- First volume cover

ふたがしら
- Genre: Historical, slice of life
- Written by: Natsume Ono
- Published by: Shogakukan
- Imprint: Ikki Comix
- Magazine: Monthly Ikki (2011–2014); Hibana (2015–2016);
- Original run: May 25, 2011 – August 6, 2016
- Volumes: 7
- Directed by: Yū Irie
- Written by: Kazuki Nakashima
- Original network: Wowow
- Original run: June 13, 2015 – October 15, 2016
- Episodes: 10
- Anime and manga portal

= Futagashira =

Japanese manga series

 (ふたがしら, Futagashira) is a Japanese manga series written and illustrated by Natsume Ono. It was published in Shogakukan's seinen manga magazine Monthly Ikki from May 2011 to September 2014, when the magazine ceased publication. It was then serialization in Hibana from March 2015 to September 2016. Its chapters were published by Shogakukan in seven tankōbon volumes.

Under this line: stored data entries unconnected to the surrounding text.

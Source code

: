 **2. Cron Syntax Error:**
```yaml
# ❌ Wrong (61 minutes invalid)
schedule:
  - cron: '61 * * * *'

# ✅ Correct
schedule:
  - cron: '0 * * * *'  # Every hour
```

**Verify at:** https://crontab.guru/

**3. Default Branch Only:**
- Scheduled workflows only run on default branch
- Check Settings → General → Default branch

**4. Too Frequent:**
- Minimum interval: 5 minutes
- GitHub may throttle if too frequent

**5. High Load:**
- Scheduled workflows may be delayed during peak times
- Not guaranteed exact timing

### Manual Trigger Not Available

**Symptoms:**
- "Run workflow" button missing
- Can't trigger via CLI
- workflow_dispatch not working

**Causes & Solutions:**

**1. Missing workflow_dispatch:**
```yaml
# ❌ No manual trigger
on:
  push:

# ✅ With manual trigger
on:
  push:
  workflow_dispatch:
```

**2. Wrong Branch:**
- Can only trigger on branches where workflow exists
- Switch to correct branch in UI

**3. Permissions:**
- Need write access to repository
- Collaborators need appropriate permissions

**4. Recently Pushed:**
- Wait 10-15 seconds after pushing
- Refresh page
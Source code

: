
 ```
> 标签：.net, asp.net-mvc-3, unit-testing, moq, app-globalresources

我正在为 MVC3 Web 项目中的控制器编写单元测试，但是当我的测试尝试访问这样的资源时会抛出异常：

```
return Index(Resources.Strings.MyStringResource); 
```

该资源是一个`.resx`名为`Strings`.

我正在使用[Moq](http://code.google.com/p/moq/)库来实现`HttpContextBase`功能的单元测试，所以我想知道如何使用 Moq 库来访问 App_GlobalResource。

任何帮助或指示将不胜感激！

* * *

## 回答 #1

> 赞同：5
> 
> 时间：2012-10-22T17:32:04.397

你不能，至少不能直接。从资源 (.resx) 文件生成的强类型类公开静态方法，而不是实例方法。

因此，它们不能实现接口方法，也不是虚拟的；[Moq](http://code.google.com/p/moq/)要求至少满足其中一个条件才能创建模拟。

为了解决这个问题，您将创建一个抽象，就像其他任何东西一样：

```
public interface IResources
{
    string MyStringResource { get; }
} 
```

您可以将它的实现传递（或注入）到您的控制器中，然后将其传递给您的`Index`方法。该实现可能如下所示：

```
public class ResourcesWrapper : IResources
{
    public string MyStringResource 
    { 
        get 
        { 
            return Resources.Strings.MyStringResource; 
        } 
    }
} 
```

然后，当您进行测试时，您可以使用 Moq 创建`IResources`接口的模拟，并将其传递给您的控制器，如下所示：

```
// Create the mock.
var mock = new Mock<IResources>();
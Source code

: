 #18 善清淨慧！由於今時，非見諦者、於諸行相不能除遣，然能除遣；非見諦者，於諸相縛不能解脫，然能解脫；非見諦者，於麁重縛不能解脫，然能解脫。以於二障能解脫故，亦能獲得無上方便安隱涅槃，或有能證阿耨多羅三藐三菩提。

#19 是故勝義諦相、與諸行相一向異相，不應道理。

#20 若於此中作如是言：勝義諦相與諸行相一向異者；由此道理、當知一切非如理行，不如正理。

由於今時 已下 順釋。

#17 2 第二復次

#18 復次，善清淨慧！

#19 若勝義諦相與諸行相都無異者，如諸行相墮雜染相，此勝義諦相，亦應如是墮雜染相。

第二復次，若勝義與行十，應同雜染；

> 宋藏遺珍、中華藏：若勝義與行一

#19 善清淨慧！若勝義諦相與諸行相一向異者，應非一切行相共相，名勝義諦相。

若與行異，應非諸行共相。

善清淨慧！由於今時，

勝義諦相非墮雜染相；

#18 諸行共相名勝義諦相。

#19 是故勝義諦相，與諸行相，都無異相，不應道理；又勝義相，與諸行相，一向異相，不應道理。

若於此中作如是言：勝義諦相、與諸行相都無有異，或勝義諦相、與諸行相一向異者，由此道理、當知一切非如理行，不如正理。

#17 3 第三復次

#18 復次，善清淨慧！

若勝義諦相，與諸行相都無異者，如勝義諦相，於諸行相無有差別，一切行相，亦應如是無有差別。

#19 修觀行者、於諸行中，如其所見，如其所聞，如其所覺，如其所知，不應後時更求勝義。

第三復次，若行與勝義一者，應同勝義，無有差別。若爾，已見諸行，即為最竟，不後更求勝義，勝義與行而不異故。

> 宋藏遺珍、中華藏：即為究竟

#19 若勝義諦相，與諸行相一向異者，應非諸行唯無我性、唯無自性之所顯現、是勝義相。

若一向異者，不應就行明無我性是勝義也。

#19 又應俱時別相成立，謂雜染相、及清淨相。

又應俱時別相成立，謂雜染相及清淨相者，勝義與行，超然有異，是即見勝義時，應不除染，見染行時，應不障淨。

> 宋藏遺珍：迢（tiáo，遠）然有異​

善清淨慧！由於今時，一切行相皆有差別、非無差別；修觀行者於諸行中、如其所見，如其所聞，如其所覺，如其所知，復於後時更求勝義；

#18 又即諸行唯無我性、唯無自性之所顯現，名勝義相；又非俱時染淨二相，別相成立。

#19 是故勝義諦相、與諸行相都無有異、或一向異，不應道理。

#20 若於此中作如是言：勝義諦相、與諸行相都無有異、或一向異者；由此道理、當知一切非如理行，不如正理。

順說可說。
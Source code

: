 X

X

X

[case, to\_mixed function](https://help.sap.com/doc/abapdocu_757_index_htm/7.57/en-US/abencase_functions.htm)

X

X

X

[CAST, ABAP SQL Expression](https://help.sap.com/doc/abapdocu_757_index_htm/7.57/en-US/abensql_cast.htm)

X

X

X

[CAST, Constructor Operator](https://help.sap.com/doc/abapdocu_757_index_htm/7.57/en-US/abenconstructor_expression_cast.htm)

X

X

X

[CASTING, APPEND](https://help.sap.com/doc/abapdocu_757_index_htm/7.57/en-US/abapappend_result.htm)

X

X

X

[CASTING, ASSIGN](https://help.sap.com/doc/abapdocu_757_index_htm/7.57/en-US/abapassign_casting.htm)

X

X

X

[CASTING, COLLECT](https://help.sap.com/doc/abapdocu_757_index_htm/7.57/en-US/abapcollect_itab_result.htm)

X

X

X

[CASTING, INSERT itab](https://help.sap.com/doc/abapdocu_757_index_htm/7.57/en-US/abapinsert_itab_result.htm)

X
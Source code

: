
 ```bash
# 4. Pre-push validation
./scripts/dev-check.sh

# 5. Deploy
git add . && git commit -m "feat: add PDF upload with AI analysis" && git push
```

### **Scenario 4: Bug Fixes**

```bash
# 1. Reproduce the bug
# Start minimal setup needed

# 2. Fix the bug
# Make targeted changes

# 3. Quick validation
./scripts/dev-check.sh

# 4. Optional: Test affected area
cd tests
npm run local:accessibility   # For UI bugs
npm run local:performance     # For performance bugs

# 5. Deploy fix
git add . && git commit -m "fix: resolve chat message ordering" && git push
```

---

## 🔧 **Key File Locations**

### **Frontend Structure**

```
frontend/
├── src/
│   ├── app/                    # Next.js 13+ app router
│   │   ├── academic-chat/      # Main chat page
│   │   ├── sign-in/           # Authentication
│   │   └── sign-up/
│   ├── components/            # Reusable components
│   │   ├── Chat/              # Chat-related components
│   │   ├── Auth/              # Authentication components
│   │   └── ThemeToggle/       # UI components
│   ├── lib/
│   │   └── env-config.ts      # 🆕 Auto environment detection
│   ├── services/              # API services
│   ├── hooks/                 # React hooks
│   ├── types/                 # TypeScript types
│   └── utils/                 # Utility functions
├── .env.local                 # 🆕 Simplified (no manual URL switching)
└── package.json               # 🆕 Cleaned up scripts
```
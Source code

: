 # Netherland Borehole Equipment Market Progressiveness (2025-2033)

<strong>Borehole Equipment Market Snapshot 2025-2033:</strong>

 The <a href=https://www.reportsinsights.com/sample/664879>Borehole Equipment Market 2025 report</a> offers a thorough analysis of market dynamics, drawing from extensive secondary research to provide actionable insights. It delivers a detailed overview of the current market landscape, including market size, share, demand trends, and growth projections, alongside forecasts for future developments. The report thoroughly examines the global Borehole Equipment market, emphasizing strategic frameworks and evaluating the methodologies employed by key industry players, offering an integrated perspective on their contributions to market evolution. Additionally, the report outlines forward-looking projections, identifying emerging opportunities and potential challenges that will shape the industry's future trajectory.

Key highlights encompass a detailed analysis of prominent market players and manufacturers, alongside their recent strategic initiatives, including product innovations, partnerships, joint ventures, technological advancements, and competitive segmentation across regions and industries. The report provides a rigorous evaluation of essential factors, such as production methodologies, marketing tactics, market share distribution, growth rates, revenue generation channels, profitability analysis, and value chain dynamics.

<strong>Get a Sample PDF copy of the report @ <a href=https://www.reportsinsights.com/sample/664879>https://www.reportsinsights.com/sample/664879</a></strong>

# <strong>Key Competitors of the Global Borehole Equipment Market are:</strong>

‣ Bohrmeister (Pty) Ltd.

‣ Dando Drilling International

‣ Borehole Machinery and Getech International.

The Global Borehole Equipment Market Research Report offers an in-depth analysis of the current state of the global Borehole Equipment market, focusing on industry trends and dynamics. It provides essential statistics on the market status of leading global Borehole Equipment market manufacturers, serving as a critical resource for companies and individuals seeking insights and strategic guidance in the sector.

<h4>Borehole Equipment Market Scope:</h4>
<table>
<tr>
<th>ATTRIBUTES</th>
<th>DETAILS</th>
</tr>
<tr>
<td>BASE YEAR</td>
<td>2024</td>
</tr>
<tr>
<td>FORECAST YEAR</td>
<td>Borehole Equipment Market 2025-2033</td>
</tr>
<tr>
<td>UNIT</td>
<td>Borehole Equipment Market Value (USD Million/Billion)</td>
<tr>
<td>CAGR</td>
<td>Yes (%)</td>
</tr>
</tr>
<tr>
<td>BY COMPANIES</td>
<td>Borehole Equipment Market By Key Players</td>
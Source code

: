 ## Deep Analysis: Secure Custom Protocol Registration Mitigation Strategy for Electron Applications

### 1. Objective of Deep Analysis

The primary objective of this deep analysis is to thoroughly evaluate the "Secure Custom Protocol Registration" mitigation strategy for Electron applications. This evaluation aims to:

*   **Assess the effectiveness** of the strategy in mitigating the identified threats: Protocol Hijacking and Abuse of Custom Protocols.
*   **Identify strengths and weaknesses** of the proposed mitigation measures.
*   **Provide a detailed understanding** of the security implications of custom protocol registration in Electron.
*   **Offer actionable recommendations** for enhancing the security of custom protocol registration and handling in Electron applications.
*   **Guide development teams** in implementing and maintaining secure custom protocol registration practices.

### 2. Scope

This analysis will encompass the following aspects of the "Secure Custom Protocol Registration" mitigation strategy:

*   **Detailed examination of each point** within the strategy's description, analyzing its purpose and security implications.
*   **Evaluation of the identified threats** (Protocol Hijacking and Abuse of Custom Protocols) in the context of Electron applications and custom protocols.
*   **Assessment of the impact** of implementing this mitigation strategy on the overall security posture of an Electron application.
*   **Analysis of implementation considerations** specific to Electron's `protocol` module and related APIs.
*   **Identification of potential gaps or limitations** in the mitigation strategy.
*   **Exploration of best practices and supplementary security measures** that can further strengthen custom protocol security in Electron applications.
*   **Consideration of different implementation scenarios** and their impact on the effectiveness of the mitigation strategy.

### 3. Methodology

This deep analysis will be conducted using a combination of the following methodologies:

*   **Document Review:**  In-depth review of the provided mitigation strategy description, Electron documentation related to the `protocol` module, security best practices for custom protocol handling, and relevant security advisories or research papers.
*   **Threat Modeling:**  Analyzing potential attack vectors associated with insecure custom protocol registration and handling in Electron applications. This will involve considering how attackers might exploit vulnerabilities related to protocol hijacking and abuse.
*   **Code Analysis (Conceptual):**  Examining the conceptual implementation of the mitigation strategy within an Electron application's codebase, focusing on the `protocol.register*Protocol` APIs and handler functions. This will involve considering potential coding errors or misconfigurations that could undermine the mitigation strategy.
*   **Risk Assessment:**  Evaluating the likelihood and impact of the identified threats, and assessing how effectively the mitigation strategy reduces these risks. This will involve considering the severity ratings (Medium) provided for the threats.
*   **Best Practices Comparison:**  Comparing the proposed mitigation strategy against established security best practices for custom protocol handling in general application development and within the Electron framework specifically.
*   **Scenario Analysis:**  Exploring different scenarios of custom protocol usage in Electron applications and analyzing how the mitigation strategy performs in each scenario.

A five-episode television drama adaptation was broadcast from June to July 2015. A five-episode second season was broadcast from September to October 2016.

==Characters==
- Benzō (Ken'ichi Matsuyama)
- Sōji (Taichi Saotome)
- Okon (Nanao)

==Media==
===Manga===
Written and illustrated by Natsume Ono, Futagashira started in Shogakukan's seinen manga magazine Monthly Ikki on May 25, 2011. Monthly Ikki ceased publication on September 25, 2014, and the series was transferred to the then new brand magazine Hibana, starting on March 6, 2015. The manga finished on August 6, 2016. Shogakukan compiled its chapters into seven tankōbon volumes, released from December 27, 2011, to September 12, 2016.

====Volumes====

| No. | Release date | ISBN |
|---|---|---|
| 1 | December 27, 2011 | 978-4-09-188568-5 |
| 2 | August 30, 2012 | 978-4-09-188597-5 |
| 3 | July 30, 2013 | 978-4-09-188628-6 |
| 4 | February 28, 2014 | 978-4-09-188648-4 |
| 5 | March 6, 2015 | 978-4-09-188681-1 |
| 6 | January 12, 2016 | 978-4-09-188686-6 |
| 7 | September 12, 2016 | 978-4-09-188686-6 |

===Drama===
A 5-episode Japanese television drama adaptation was broadcast on Wowow from June 13 to July 11, 2015. A 5-episode second season was broadcast from September 11 to October 15, 2016. The soundtrack was composed and performed by Japanese "Death Jazz" band Soil & "Pimp" Sessions.